Data excerpts
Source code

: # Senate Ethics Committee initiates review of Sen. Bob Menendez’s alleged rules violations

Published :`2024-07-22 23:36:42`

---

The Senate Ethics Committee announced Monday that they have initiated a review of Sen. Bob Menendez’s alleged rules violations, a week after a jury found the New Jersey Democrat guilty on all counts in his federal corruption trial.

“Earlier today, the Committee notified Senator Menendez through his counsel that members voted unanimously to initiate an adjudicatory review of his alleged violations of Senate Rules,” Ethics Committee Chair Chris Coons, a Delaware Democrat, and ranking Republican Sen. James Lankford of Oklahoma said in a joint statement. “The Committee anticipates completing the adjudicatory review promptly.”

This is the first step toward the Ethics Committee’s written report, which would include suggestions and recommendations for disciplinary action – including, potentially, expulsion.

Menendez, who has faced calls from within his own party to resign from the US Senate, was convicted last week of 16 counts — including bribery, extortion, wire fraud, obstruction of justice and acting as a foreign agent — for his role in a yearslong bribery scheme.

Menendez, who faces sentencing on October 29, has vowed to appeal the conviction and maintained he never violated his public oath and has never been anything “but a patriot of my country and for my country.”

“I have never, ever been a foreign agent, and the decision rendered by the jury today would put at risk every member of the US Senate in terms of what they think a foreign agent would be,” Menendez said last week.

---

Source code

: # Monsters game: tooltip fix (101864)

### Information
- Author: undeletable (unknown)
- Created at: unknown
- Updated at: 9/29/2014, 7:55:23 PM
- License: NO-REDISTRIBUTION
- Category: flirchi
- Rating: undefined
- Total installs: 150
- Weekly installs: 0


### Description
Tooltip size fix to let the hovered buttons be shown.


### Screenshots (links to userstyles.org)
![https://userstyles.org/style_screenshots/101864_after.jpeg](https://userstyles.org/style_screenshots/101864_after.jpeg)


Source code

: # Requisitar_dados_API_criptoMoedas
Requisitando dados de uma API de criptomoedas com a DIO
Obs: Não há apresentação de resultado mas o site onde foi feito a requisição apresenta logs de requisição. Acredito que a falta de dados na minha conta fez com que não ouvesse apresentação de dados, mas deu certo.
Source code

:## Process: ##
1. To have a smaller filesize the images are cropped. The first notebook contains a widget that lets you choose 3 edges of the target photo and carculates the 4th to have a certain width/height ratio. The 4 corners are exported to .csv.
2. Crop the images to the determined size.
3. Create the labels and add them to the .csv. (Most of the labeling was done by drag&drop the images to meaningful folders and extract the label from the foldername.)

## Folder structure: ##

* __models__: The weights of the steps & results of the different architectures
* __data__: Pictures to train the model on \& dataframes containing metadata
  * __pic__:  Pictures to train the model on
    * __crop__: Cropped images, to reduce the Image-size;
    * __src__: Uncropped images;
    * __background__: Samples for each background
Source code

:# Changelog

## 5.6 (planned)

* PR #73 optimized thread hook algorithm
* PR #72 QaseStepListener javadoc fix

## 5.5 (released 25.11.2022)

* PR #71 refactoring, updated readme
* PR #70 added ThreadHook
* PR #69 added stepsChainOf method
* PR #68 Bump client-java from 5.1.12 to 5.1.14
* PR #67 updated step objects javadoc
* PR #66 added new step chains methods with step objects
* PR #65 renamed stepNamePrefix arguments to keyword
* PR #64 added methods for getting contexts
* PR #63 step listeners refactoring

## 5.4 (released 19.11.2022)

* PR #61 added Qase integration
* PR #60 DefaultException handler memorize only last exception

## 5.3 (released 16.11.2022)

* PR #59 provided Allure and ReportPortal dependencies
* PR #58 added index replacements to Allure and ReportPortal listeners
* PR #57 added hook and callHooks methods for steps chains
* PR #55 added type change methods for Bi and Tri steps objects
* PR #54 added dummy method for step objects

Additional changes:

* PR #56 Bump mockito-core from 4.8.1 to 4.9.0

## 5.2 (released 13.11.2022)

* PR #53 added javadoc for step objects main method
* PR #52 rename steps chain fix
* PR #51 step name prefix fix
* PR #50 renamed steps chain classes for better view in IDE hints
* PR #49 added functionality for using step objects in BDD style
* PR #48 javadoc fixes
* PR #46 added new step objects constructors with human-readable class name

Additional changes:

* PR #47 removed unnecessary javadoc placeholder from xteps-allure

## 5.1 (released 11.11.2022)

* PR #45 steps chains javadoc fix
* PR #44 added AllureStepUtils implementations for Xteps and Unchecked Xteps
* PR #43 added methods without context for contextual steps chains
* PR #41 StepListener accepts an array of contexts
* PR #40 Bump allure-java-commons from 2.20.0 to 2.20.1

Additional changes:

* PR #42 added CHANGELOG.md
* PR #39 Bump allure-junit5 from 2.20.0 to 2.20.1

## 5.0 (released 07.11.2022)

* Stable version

WHAT YOU SHOULD DO: Which of the lines above carry the string "jury"? Pick them out and copy them.

PROBLEM SOLUTION:
The Senate Ethics Committee announced Monday that they have initiated a review of Sen. Bob Menendez’s alleged rules violations, a week after a jury found the New Jersey Democrat guilty on all counts in his federal corruption trial.
“I have never, ever been a foreign agent, and the decision rendered by the jury today would put at risk every member of the US Senate in terms of what they think a foreign agent would be,” Menendez said last week.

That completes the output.